▶ [DATA SECTION]
- Opening Delimiter -

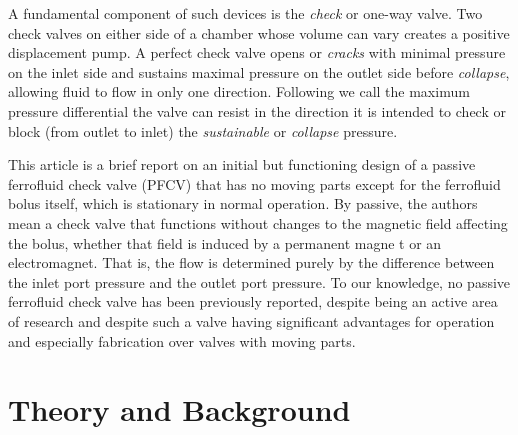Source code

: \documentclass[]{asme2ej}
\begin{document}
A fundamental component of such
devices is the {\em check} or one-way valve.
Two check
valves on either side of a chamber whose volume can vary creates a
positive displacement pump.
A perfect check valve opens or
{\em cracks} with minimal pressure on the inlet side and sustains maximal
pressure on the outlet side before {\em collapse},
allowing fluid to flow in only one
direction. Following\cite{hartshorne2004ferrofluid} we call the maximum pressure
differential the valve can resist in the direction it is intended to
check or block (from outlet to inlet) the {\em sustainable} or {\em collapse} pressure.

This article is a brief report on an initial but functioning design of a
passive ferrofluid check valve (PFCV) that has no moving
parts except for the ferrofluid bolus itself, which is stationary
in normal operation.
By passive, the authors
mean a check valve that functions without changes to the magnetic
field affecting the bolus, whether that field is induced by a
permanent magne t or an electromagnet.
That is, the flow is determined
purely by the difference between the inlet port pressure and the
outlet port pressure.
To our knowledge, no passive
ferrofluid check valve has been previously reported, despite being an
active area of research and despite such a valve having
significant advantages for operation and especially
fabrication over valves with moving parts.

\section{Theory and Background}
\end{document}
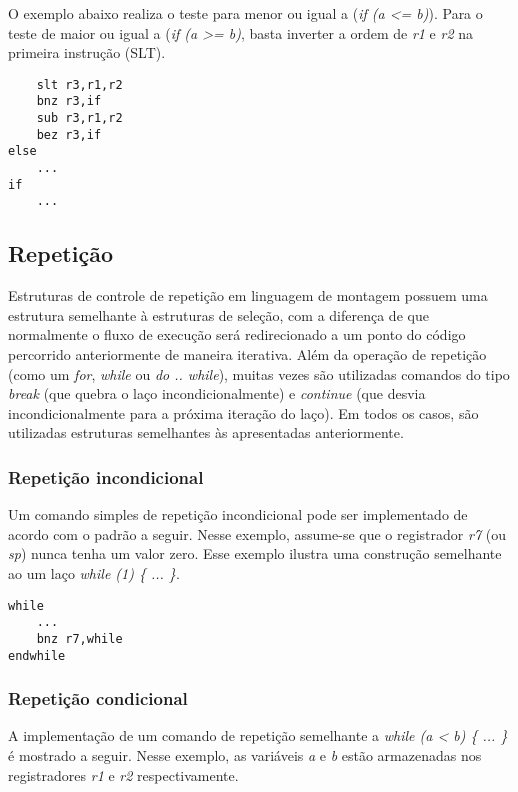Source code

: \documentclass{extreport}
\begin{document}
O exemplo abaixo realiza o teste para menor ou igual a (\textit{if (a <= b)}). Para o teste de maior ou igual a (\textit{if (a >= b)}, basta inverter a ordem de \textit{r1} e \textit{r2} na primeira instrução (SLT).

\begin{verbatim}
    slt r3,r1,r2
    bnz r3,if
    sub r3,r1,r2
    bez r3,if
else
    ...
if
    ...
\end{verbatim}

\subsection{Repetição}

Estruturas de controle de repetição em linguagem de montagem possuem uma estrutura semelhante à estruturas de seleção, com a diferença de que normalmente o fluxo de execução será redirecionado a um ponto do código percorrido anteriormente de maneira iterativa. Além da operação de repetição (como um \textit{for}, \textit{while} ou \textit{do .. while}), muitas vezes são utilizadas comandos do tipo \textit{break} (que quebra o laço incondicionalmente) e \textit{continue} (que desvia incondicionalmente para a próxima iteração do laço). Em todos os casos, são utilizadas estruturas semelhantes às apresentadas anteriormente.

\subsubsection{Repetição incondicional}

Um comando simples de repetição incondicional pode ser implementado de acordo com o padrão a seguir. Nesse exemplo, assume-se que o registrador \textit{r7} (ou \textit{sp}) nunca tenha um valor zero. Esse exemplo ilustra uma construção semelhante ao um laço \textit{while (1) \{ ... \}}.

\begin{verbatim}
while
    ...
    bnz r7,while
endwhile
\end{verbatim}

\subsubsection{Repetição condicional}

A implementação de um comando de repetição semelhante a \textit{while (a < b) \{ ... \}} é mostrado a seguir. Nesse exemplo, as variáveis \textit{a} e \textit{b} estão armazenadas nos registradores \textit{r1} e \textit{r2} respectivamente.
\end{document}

- Closing Delimiter -

▶ [WHAT IS REQUIRED]
Every line holding the string "operation" should be copied here, so please find those lines in the data.

▶ [TASK RESPONSE]
in normal operation.
significant advantages for operation and especially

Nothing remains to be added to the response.